Distributed parallelism within packages/applications

question

#1

How can I use parallelism (on multiple processes) in a julia application/package?
I have an application (in the Pkg3 sense that is not a package) in which I use pmap.
I tried to load the package with using ParallelTest after doing

using Distributed
addprocs(2)

but I get an error saying that the package is not installed.

Steps to reproduce:

(v0.7) pkg> generate ParallelTest
Generating project ParallelTest:
    ParallelTest\Project.toml
    ParallelTest/src/ParallelTest.jl

shell> cd ParallelTest
C:\Users\memo\Documents\julia\ParallelTest

(v0.7) pkg> activate .

julia> using Distributed

julia> addprocs(2)
2-element Array{Int64,1}:
 2
 3

julia> using ParallelTest
[ Info: Precompiling ParallelTest [0e712700-ac5e-11e8-3696-ef47f8f04c4e]
ERROR: On worker 2:
ArgumentError: Package ParallelTest [0e712700-ac5e-11e8-3696-ef47f8f04c4e] is required but does not seem to be installed:
 - Run `Pkg.instantiate()` to install all recorded dependencies.

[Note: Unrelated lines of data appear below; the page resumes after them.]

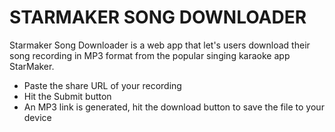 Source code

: # STARMAKER SONG DOWNLOADER

Starmaker Song Downloader is a web app that let's users download their song recording in MP3 format from the popular singing karaoke app StarMaker.

  - Paste the share URL of your recording
  - Hit the Submit button
  - An MP3 link is generated, hit the download button to save the file to your device
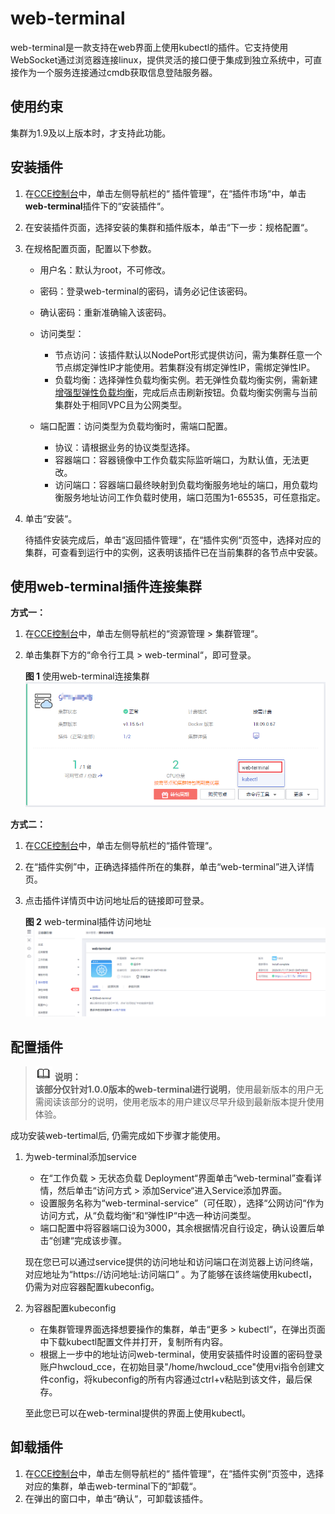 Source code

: # web-terminal<a name="cce_01_0134"></a>

web-terminal是一款支持在web界面上使用kubectl的插件。它支持使用WebSocket通过浏览器连接linux，提供灵活的接口便于集成到独立系统中，可直接作为一个服务连接通过cmdb获取信息登陆服务器。

## 使用约束<a name="section628693291119"></a>

集群为1.9及以上版本时，才支持此功能。

## 安装插件<a name="section41861311141210"></a>

1.  在[CCE控制台](https://console.huaweicloud.com/cce2.0/?utm_source=helpcenter)中，单击左侧导航栏的“ 插件管理“，在“插件市场“中，单击**web-terminal**插件下的“安装插件“。
2.  在安装插件页面，选择安装的集群和插件版本，单击“下一步：规格配置“。
3.  在规格配置页面，配置以下参数。
    -   用户名：默认为root，不可修改。
    -   密码：登录web-terminal的密码，请务必记住该密码。
    -   确认密码：重新准确输入该密码。
    -   访问类型：
        -   节点访问：该插件默认以NodePort形式提供访问，需为集群任意一个节点绑定弹性IP才能使用。若集群没有绑定弹性IP，需绑定弹性IP。
        -   负载均衡：选择弹性负载均衡实例。若无弹性负载均衡实例，需新建[增强型弹性负载均衡](https://console.huaweicloud.com/vpc/#/ulb/createUlb)，完成后点击刷新按钮。负载均衡实例需与当前集群处于相同VPC且为公网类型。

    -   端口配置：访问类型为负载均衡时，需端口配置。
        -   协议：请根据业务的协议类型选择。
        -   容器端口：容器镜像中工作负载实际监听端口，为默认值，无法更改。
        -   访问端口：容器端口最终映射到负载均衡服务地址的端口，用负载均衡服务地址访问工作负载时使用，端口范围为1-65535，可任意指定。

4.  单击“安装“。

    待插件安装完成后，单击“返回插件管理“，在“插件实例“页签中，选择对应的集群，可查看到运行中的实例，这表明该插件已在当前集群的各节点中安装。


## 使用web-terminal插件连接集群<a name="section115151890220"></a>

**方式一：**

1.  在[CCE控制台](https://console.huaweicloud.com/cce2.0/?utm_source=helpcenter)中，单击左侧导航栏的“资源管理 \> 集群管理“。
2.  单击集群下方的“命令行工具 \> web-terminal“，即可登录。

    **图 1**  使用web-terminal连接集群<a name="fig363789132816"></a>  
    ![](figures/使用web-terminal连接集群.png "使用web-terminal连接集群")


**方式二：**

1.  在[CCE控制台](https://console.huaweicloud.com/cce2.0/?utm_source=helpcenter)中，单击左侧导航栏的“插件管理“。
2.  在“插件实例”中，正确选择插件所在的集群，单击“web-terminal”进入详情页。
3.  点击插件详情页中访问地址后的链接即可登录。

    **图 2**  web-terminal插件访问地址<a name="fig20637104663012"></a>  
    ![](figures/web-terminal插件访问地址.png "web-terminal插件访问地址")


## 配置插件<a name="section18673939131214"></a>

>![](public_sys-resources/icon-note.gif) **说明：**   
>**该部分仅针对1.0.0版本的web-terminal进行说明**，使用最新版本的用户无需阅读该部分的说明，使用老版本的用户建议尽早升级到最新版本提升使用体验。  

成功安装web-tertimal后, 仍需完成如下步骤才能使用。

1.  为web-terminal添加service

    -   在“工作负载 \> 无状态负载 Deployment“界面单击“web-terminal”查看详情，然后单击“访问方式 \> 添加Service“进入Service添加界面。
    -   设置服务名称为“web-terminal-service”（可任取），选择“公网访问“作为访问方式，从“负载均衡“和“弹性IP“中选一种访问类型。
    -   端口配置中将容器端口设为3000，其余根据情况自行设定，确认设置后单击“创建“完成该步骤。

    现在您已可以通过service提供的访问地址和访问端口在浏览器上访问终端，对应地址为“https://访问地址:访问端口” 。为了能够在该终端使用kubectl，仍需为对应容器配置kubeconfig。

2.  为容器配置kubeconfig

    -   在集群管理界面选择想要操作的集群，单击“更多 \> kubectl“，在弹出页面中下载kubectl配置文件并打开，复制所有内容。
    -   根据上一步中的地址访问web-terminal，使用安装插件时设置的密码登录账户hwcloud\_cce，在初始目录"/home/hwcloud\_cce"使用vi指令创建文件config，将kubeconfig的所有内容通过ctrl+v粘贴到该文件，最后保存。

    至此您已可以在web-terminal提供的界面上使用kubectl。


## 卸载插件<a name="section65651488131"></a>

1.  在[CCE控制台](https://console.huaweicloud.com/cce2.0/?utm_source=helpcenter)中，单击左侧导航栏的“ 插件管理“，在“插件实例“页签中，选择对应的集群，单击web-terminal下的“卸载“。
2.  在弹出的窗口中，单击“确认“，可卸载该插件。

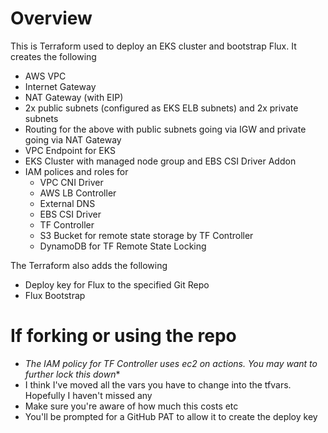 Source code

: # Overview
This is Terraform used to deploy an EKS cluster and bootstrap Flux. It creates the following
- AWS VPC
- Internet Gateway
- NAT Gateway (with EIP)
- 2x public subnets (configured as EKS ELB subnets) and 2x private subnets
- Routing for the above with public subnets going via IGW and private going via NAT Gateway
- VPC Endpoint for EKS
- EKS Cluster with managed node group and EBS CSI Driver Addon
- IAM polices and roles for
  - VPC CNI Driver
  - AWS LB Controller
  - External DNS
  - EBS CSI Driver
  - TF Controller
  - S3 Bucket for remote state storage by TF Controller
  - DynamoDB for TF Remote State Locking

The Terraform also adds the following
- Deploy key for Flux to the specified Git Repo
- Flux Bootstrap

# If forking or using the repo
- **The IAM policy for TF Controller uses ec2* on actions. You may want to further lock this down**
- I think I've moved all the vars you have to change into the tfvars. Hopefully I haven't missed any
- Make sure you're aware of how much this costs etc
- You'll be prompted for a GitHub PAT to allow it to create the deploy key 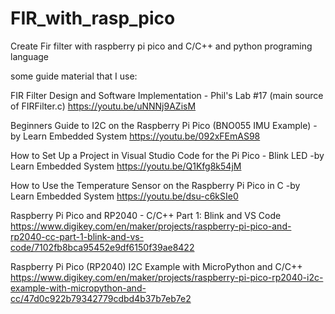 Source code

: # FIR_with_rasp_pico
 Create Fir filter with raspberry pi pico and C/C++ and python programing language

some guide material that I use:

FIR Filter Design and Software Implementation - Phil's Lab #17  (main source of FIRFilter.c)
https://youtu.be/uNNNj9AZisM

Beginners Guide to I2C on the Raspberry Pi Pico (BNO055 IMU Example) -by Learn Embedded System
https://youtu.be/092xFEmAS98

How to Set Up a Project in Visual Studio Code for the Pi Pico - Blink LED -by Learn Embedded System
https://youtu.be/Q1Kfg8k54jM

How to Use the Temperature Sensor on the Raspberry Pi Pico in C -by Learn Embedded System
https://youtu.be/dsu-c6kSIe0

Raspberry Pi Pico and RP2040 - C/C++ Part 1: Blink and VS Code
https://www.digikey.com/en/maker/projects/raspberry-pi-pico-and-rp2040-cc-part-1-blink-and-vs-code/7102fb8bca95452e9df6150f39ae8422

Raspberry Pi Pico (RP2040) I2C Example with MicroPython and C/C++
https://www.digikey.com/en/maker/projects/raspberry-pi-pico-rp2040-i2c-example-with-micropython-and-cc/47d0c922b79342779cdbd4b37b7eb7e2

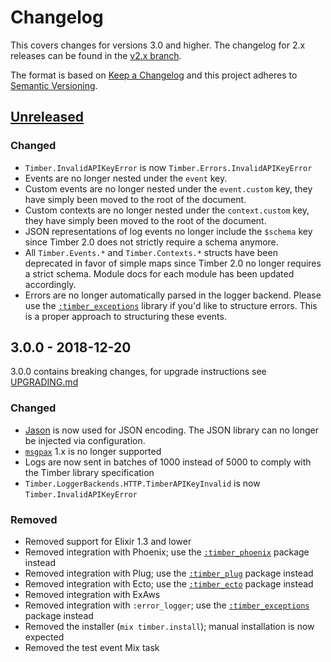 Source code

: # Changelog

This covers changes for versions 3.0 and higher. The changelog for 2.x releases
can be found in the [v2.x
branch](https://github.com/timberio/timber-elixir/blob/v2.x/CHANGELOG.md).

The format is based on [Keep a Changelog](http://keepachangelog.com/en/1.0.0/)
and this project adheres to [Semantic
Versioning](http://semver.org/spec/v2.0.0.html).

## [Unreleased]

### Changed

  - `Timber.InvalidAPIKeyError` is now `Timber.Errors.InvalidAPIKeyError`
  - Events are no longer nested under the `event` key.
  - Custom events are no longer nested under the `event.custom` key, they have simply been moved
    to the root of the document.
  - Custom contexts are no longer nested under the `context.custom` key, they have simply been
    moved to the root of the document.
  - JSON representations of log events no longer include the `$schema` key since Timber 2.0
    does not strictly require a schema anymore.
  - All `Timber.Events.*` and `Timber.Contexts.*` structs have been deprecated in favor of
    simple maps since Timber 2.0 no longer requires a strict schema. Module docs for each
    module has been updated accordingly.
  - Errors are no longer automatically parsed in the logger backend. Please use the
    [`:timber_exceptions`](https://github.com/timberio/timber-elixir-exceptions) library if you'd
    like to structure errors. This is a proper approach to structuring these events.

## 3.0.0 - 2018-12-20

3.0.0 contains breaking changes, for upgrade instructions see [UPGRADING.md](./UPGRADING.md)

### Changed

  - [Jason](https://hex.pm/packages/jason) is now used for JSON encoding. The
    JSON library can no longer be injected via configuration.
  - [`msgpax`](https://hex.pm/packages/msgpax) 1.x is no longer supported
  - Logs are now sent in batches of 1000 instead of 5000 to comply with the
  Timber library specification
  - `Timber.LoggerBackends.HTTP.TimberAPIKeyInvalid` is now `Timber.InvalidAPIKeyError`

### Removed

  - Removed support for Elixir 1.3 and lower
  - Removed integration with Phoenix; use the
    [`:timber_phoenix`](https://hex.pm/packages/timber_phoenix) package instead
  - Removed integration with Plug; use the
    [`:timber_plug`](https://hex.pm/packages/timber_plug) package instead
  - Removed integration with Ecto; use the
    [`:timber_ecto`](https://hex.pm/packages/timber_ecto) package instead
  - Removed integration with ExAws
  - Removed integration with `:error_logger`; use the
    [`:timber_exceptions`](https://hex.pm/packages/timber_exceptions) package
    instead
  - Removed the installer (`mix timber.install`); manual installation is now
    expected
  - Removed the test event Mix task

[Unreleased]: https://github.com/timberio/timber-elixir/compare/v3.0.0...HEAD
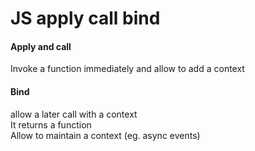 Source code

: # JS apply call bind

#### Apply and call

Invoke a function immediately and allow to add a context

#### Bind

allow a later call with a context  
It returns a function  
Allow to maintain a context \(eg. async events\)



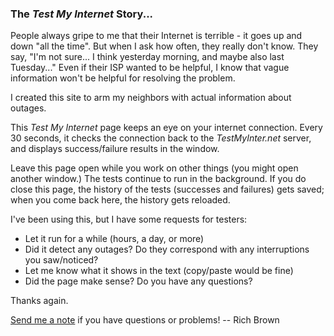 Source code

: ### The _Test My Internet_ Story...

People always gripe to me that their Internet is terrible - it goes up and down "all the time".
But when I ask how often, they really don't know. 
They say, "I'm not sure... I think yesterday morning, and maybe also last Tuesday..." 
Even if their ISP wanted to be helpful, I know that vague information won't be helpful
for resolving the problem.

I created this site to arm my neighbors with actual information about outages.

This *Test My Internet* page keeps an eye on your internet connection.
Every 30 seconds, it checks the connection back to the _TestMyInter.net_ server,
and displays success/failure results in the window.

Leave this page open while you work on other things (you might open another window.)
The tests continue to run in the background. 
If you do close this page, the history of the tests (successes and failures) gets saved; 
when you come back here, the history gets reloaded.

I've been using this, but I have some requests for testers:

- Let it run for a while (hours, a day, or more)
- Did it detect any outages? Do they correspond with any interruptions you saw/noticed?
- Let me know what it shows in the text (copy/paste would be fine)
- Did the page make sense? Do you have any questions?

Thanks again.

[Send me a note](mailto:richb.hanover+testmyinternet@gmail.com) 
if you have questions or problems! -- Rich Brown
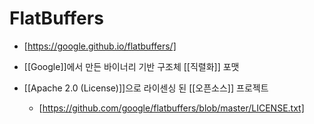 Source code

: # FlatBuffers

- [https://google.github.io/flatbuffers/]

- [[Google]]에서 만든 바이너리 기반 구조체 [[직렬화]] 포맷

- [[Apache 2.0 (License)]]으로 라이센싱 된 [[오픈소스]] 프로젝트
  - [https://github.com/google/flatbuffers/blob/master/LICENSE.txt]
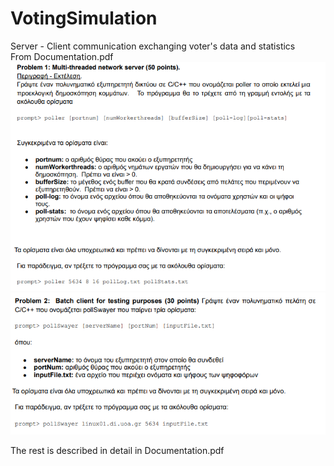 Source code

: # VotingSimulation
Server - Client communication exchanging voter's data and statistics<br>
From Documentation.pdf
![Problem 1](Imgs/problem1.png)
![Problem 2](Imgs/problem2.png)

The rest is described in detail in Documentation.pdf
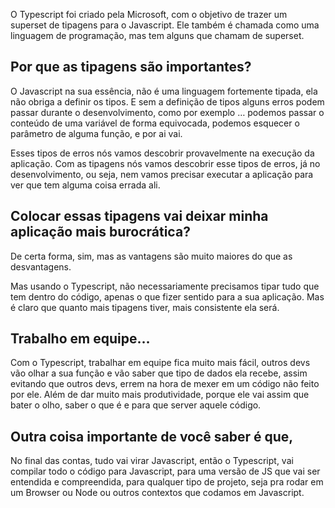 
O Typescript foi criado pela Microsoft, com o objetivo de trazer um superset de tipagens para o Javascript. Ele também é chamada como uma linguagem de programação, mas tem alguns que chamam de superset.

## Por que as tipagens são importantes?

O Javascript na sua essência, não é uma linguagem fortemente tipada, ela não obriga a definir os tipos. E sem a definição de tipos alguns erros podem passar durante o desenvolvimento, como por exemplo … podemos passar o conteúdo de uma variável de forma equivocada, podemos esquecer o parâmetro de alguma função, e por ai vai.

Esses tipos de erros nós vamos descobrir provavelmente na execução da aplicação. Com as tipagens nós vamos descobrir esse tipos de erros, já no desenvolvimento, ou seja, nem vamos precisar executar a aplicação para ver que tem alguma coisa errada ali.

## Colocar essas tipagens vai deixar minha aplicação mais burocrática?

De certa forma, sim, mas as vantagens são muito maiores do que as desvantagens.

Mas usando o Typescript, não necessariamente precisamos tipar tudo que tem dentro do código, apenas o que fizer sentido para a sua aplicação. Mas é claro que quanto mais tipagens tiver, mais consistente ela será.

## Trabalho em equipe…

Com o Typescript, trabalhar em equipe fica muito mais fácil, outros devs vão olhar a sua função e vão saber que tipo de dados ela recebe, assim evitando que outros devs, errem na hora de mexer em um código não feito por ele. Além de dar muito mais produtividade, porque ele vai assim que bater o olho, saber o que é e para que server aquele código.

## Outra coisa importante de você saber é que,

No final das contas, tudo vai virar Javascript, então o Typescript, vai compilar todo o código para Javascript, para uma versão de JS que vai ser entendida e compreendida, para qualquer tipo de projeto, seja pra rodar em um Browser ou Node ou outros contextos que codamos em Javascript. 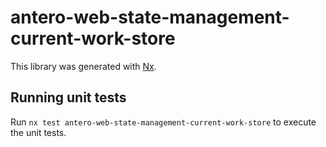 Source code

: # antero-web-state-management-current-work-store

This library was generated with [Nx](https://nx.dev).

## Running unit tests

Run `nx test antero-web-state-management-current-work-store` to execute the unit tests.
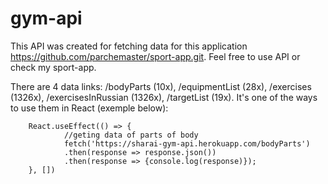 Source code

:# gym-api
This API was created for fetching data for this application https://github.com/parchemaster/sport-app.git. Feel free to use API or check my sport-app.


There are 4 data links: /bodyParts (10x), /equipmentList (28x), /exercises (1326x), /exercisesInRussian (1326x), /targetList (19x).
It's one of the ways to use them in React (exemple below):

        React.useEffect(() => {
                //geting data of parts of body
                fetch('https://sharai-gym-api.herokuapp.com/bodyParts')
                .then(response => response.json())
                .then(response => {console.log(response)});
        }, [])
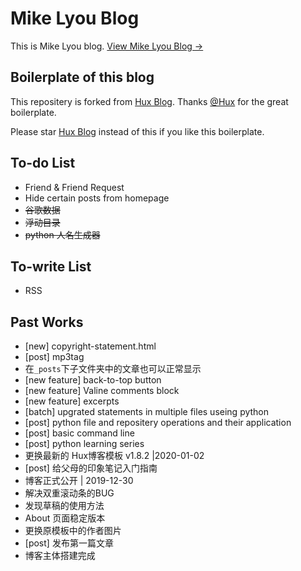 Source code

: # Mike Lyou Blog

This is Mike Lyou blog.
[View Mike Lyou Blog &rarr;](https://mikelyou.com)

## Boilerplate of this blog

This repositery is forked from [Hux Blog](https://github.com/Huxpro/huxpro.github.io). Thanks [\@Hux](https://github.com/Huxpro) for the great boilerplate.

Please star [Hux Blog](https://github.com/Huxpro/huxpro.github.io) instead of this if you like this boilerplate.

## To-do List

- Friend & Friend Request
- Hide certain posts from homepage
- ~~谷歌数据~~
- ~~浮动目录~~
- ~~python 人名生成器~~

## To-write List

- RSS

## Past Works

- [new] copyright-statement.html
- [post] mp3tag
- 在`_posts`下子文件夹中的文章也可以正常显示
- [new feature] back-to-top button
- [new feature] Valine comments block
- [new feature] excerpts
- [batch] upgrated statements in multiple files useing python
- [post] python file and repositery operations and their application
- [post] basic command line
- [post] python learning series
- 更换最新的 Hux博客模板 v1.8.2 |2020-01-02
- [post] 给父母的印象笔记入门指南
- 博客正式公开 | 2019-12-30
- 解决双重滚动条的BUG
- 发现草稿的使用方法
- About 页面稳定版本
- 更换原模板中的作者图片
- [post] 发布第一篇文章
- 博客主体搭建完成
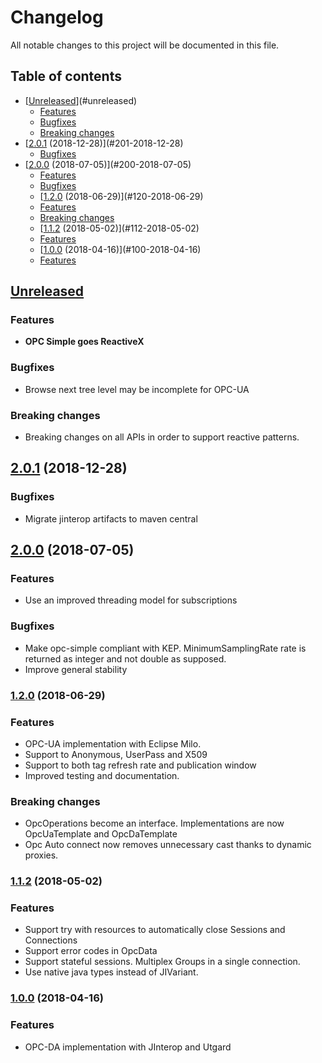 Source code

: # Changelog
All notable changes to this project will be documented in this file.

## Table of contents

- [[Unreleased]](#unreleased)
	- [Features](#features)
	- [Bugfixes](#bugfixes)
	- [Breaking changes](#breaking-changes)
- [[2.0.1] (2018-12-28)](#201-2018-12-28)
	- [Bugfixes](#bugfixes-1)
- [[2.0.0] (2018-07-05)](#200-2018-07-05)
	- [Features](#features-1)
	- [Bugfixes](#bugfixes-2)
	- [[1.2.0] (2018-06-29)](#120-2018-06-29)
	- [Features](#features-2)
	- [Breaking changes](#breaking-changes-1)
	- [[1.1.2] (2018-05-02)](#112-2018-05-02)
	- [Features](#features-3)
	- [[1.0.0] (2018-04-16)](#100-2018-04-16)
	- [Features](#features-4)

## [Unreleased]

### Features
- **OPC Simple goes ReactiveX**

### Bugfixes
- Browse next tree level may be incomplete for OPC-UA

### Breaking changes
- Breaking changes on all APIs in order to support reactive patterns.
      
## [2.0.1] (2018-12-28)

### Bugfixes
- Migrate jinterop artifacts to maven central

## [2.0.0] (2018-07-05)
### Features
- Use an improved threading model for subscriptions
### Bugfixes
- Make opc-simple compliant with KEP. MinimumSamplingRate rate is returned as integer and not double as supposed.
- Improve general stability

### [1.2.0] (2018-06-29)

### Features
- OPC-UA implementation with Eclipse Milo.
- Support to Anonymous, UserPass and X509
- Support to both tag refresh rate and publication window
- Improved testing and documentation.

### Breaking changes
- OpcOperations become an interface. Implementations are now OpcUaTemplate and OpcDaTemplate
- Opc Auto connect now removes unnecessary cast thanks to dynamic proxies.

### [1.1.2] (2018-05-02)

### Features

- Support try with resources to automatically close Sessions and Connections
- Support error codes in OpcData
- Support stateful sessions. Multiplex Groups in a single connection.
- Use native java types instead of JIVariant.

### [1.0.0] (2018-04-16)

### Features

- OPC-DA implementation with JInterop and Utgard


[Unreleased]: https://github.com/Hurence/opc-simple/compare/master...develop
[1.0.0]: https://github.com/Hurence/opc-simple/compare/7051ad30c02643a50827668b6f50066744e1204c...1.0.0
[1.1.2]: https://github.com/Hurence/opc-simple/compare/1.0.0...1.1.2
[1.2.0]: https://github.com/Hurence/opc-simple/compare/1.1.2...1.2.0
[2.0.0]: https://github.com/Hurence/opc-simple/compare/2.0.0...1.2.0
[2.0.1]: https://github.com/Hurence/opc-simple/compare/2.0.0...2.0.1


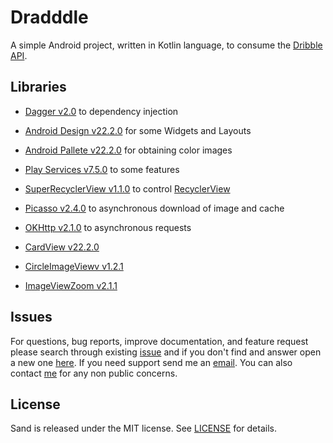 # Dradddle

A simple Android project, written in Kotlin language, to consume the [Dribble API](http://developer.dribbble.com/).

## Libraries

- [Dagger v2.0](http://square.github.io/dagger/) to dependency injection

- [Android Design v22.2.0](http://developer.android.com/tools/support-library/index.html) for some Widgets and Layouts

- [Android Pallete v22.2.0](https://developer.android.com/reference/android/support/v7/graphics/Palette.html) for obtaining color images

- [Play Services v7.5.0](https://developers.google.com/android/guides/overview) to some features

- [SuperRecyclerView v1.1.0](https://github.com/Malinskiy/SuperRecyclerView) to control [RecyclerView](https://developer.android.com/reference/android/support/v7/widget/RecyclerView.html)

- [Picasso v2.4.0](http://square.github.io/picasso/) to asynchronous download of image and cache

- [OKHttp v2.1.0](http://square.github.io/okhttp/) to asynchronous requests

- [CardView v22.2.0](https://developer.android.com/reference/android/support/v7/widget/CardView.html)

- [CircleImageViewv v1.2.1](https://github.com/hdodenhof/CircleImageView)

- [ImageViewZoom v2.1.1](https://github.com/sephiroth74/ImageViewZoom)

## Issues

For questions, bug reports, improve documentation, and feature request please
search through existing
[issue](https://github.com/hpedrorodrigues/dradddle/issues) and if you don't
find and answer open a new one [here](https://github.com/hpedrorodrigues/dradddle/issues/new).
If you need support send me an [email](mailto:hs.pedro.rodrigues@gmail.com). You can also
contact [me](https://github.com/hpedrorodrigues) for any non public concerns.

## License

Sand is released under the MIT license. See [LICENSE](./LICENSE) for details. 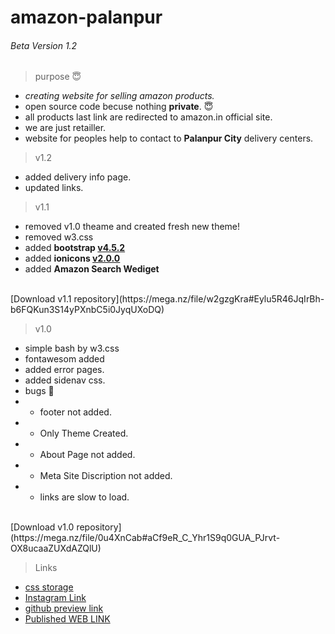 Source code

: # amazon-palanpur
###### Beta Version 1.2

> purpose :innocent:

 - *creating website for selling amazon products.*
 - open source code becuse nothing __private__. :innocent:
 - all products last link are redirected to amazon.in official site.
 - we are just retailler.
 - website for peoples help to contact to **Palanpur City** delivery centers.

> v1.2

- added delivery info page.
- updated links.

> v1.1

- removed v1.0 theame and created fresh new theme!
- removed w3.css
- added __bootstrap [v4.5.2](https://cdnjs.cloudflare.com/ajax/libs/twitter-bootstrap/4.5.2/css/bootstrap.min.css)__
- added __ionicons [v2.0.0](https://cdnjs.cloudflare.com/ajax/libs/ionicons/2.0.1/css/ionicons.min.css)__
- added __Amazon Search Wediget__
<br>
[Download v1.1 repository](https://mega.nz/file/w2gzgKra#Eylu5R46JqIrBh-b6FQKun3S14yPXnbC5i0JyqUXoDQ)

> v1.0

- simple bash by w3.css
- fontawesom added
- added error pages.
- added sidenav css.
- bugs :bug:
- - footer not added.
- - Only Theme Created.
- - About Page not added.
- - Meta Site Discription not added.
- - links are slow to load.
<br>
[Download v1.0 repository](https://mega.nz/file/0u4XnCab#aCf9eR_C_Yhr1S9q0GUA_PJrvt-OX8ucaaZUXdAZQlU)


> Links 

- [css storage](http://ks.unaux.com/) 
- [Instagram Link](http://instagram.com/amazon_palanpur/)
- [github preview link](https://kaushalbhatol.github.io/amazon-palanpur/)
- [Published WEB LINK](https://amazon-palanpur.000webhostapp.com//)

_require at .\loading.jl:923
require at .\loading.jl:852
#2 at C:\cygwin\home\Administrator\buildbot\worker\package_win64\build\usr\share\julia\stdlib\v0.7\Distributed\src\Distributed.jl:77
#116 at C:\cygwin\home\Administrator\buildbot\worker\package_win64\build\usr\share\julia\stdlib\v0.7\Distributed\src\process_messages.jl:276
run_work_thunk at C:\cygwin\home\Administrator\buildbot\worker\package_win64\build\usr\share\julia\stdlib\v0.7\Distributed\src\process_messages.jl:56
run_work_thunk at C:\cygwin\home\Administrator\buildbot\worker\package_win64\build\usr\share\julia\stdlib\v0.7\Distributed\src\process_messages.jl:65
#102 at .\task.jl:262
#remotecall_wait#154(::Base.Iterators.Pairs{Union{},Union{},Tuple{},NamedTuple{(),Tuple{}}}, ::Function, ::Function, ::Distributed.Worker) at C:\cygwin\home\Administrator\buildbot\worker\package_win64\build\usr\share\julia\stdlib\v0.7\Distributed\src\remotecall.jl:407
remotecall_wait(::Function, ::Distributed.Worker) at C:\cygwin\home\Administrator\buildbot\worker\package_win64\build\usr\share\julia\stdlib\v0.7\Distributed\src\remotecall.jl:398
#remotecall_wait#157(::Base.Iterators.Pairs{Union{},Union{},Tuple{},NamedTuple{(),Tuple{}}}, ::Function, ::Function, ::Int64) at C:\cygwin\home\Administrator\buildbot\worker\package_win64\build\usr\share\julia\stdlib\v0.7\Distributed\src\remotecall.jl:419
remotecall_wait(::Function, ::Int64) at C:\cygwin\home\Administrator\buildbot\worker\package_win64\build\usr\share\julia\stdlib\v0.7\Distributed\src\remotecall.jl:419
(::getfield(Distributed, Symbol("##1#3")){Base.PkgId})() at .\task.jl:262

...and 1 more exception(s).

Stacktrace:
 [1] sync_end(::Array{Any,1}) at .\task.jl:229
 [2] macro expansion at C:\cygwin\home\Administrator\buildbot\worker\package_win64\build\usr\share\julia\stdlib\v0.7\Distributed\src\Distributed.jl:75 [inlined]
 [3] macro expansion at .\task.jl:247 [inlined]
 [4] _require_callback(::Base.PkgId) at C:\cygwin\home\Administrator\buildbot\worker\package_win64\build\usr\share\julia\stdlib\v0.7\Distributed\src\Distributed.jl:74
 [5] #invokelatest#1 at .\essentials.jl:691 [inlined]
 [6] invokelatest at .\essentials.jl:690 [inlined]
 [7] require(::Base.PkgId) at .\loading.jl:855
 [8] macro expansion at .\logging.jl:311 [inlined]
 [9] require(::Module, ::Symbol) at .\loading.jl:834

#2
using Distributed
addprocs(2)
@everywhere using Pkg
@everywhere Pkg.activate(".")
@everywhere using ParallelTest

should do the trick. But I don’t know whether this is the best way to solve your Problem.


#3

If all you want is use a method from Paralleltest containing pmap on your main process, you have to do using Paralleltest before adding processes. The second process doesn’t need Paralleltest per se, but it needs the function given to it:

help?> pmap
Search: pmap promote_shape typemax PermutedDimsArray process_messages

  pmap(f, [::AbstractWorkerPool], c...; distributed=true, batch_size=1, on_error=nothing, retry_delays=[], retry_check=nothing) -> collection

  Transform collection c by applying f to each element using available workers and tasks.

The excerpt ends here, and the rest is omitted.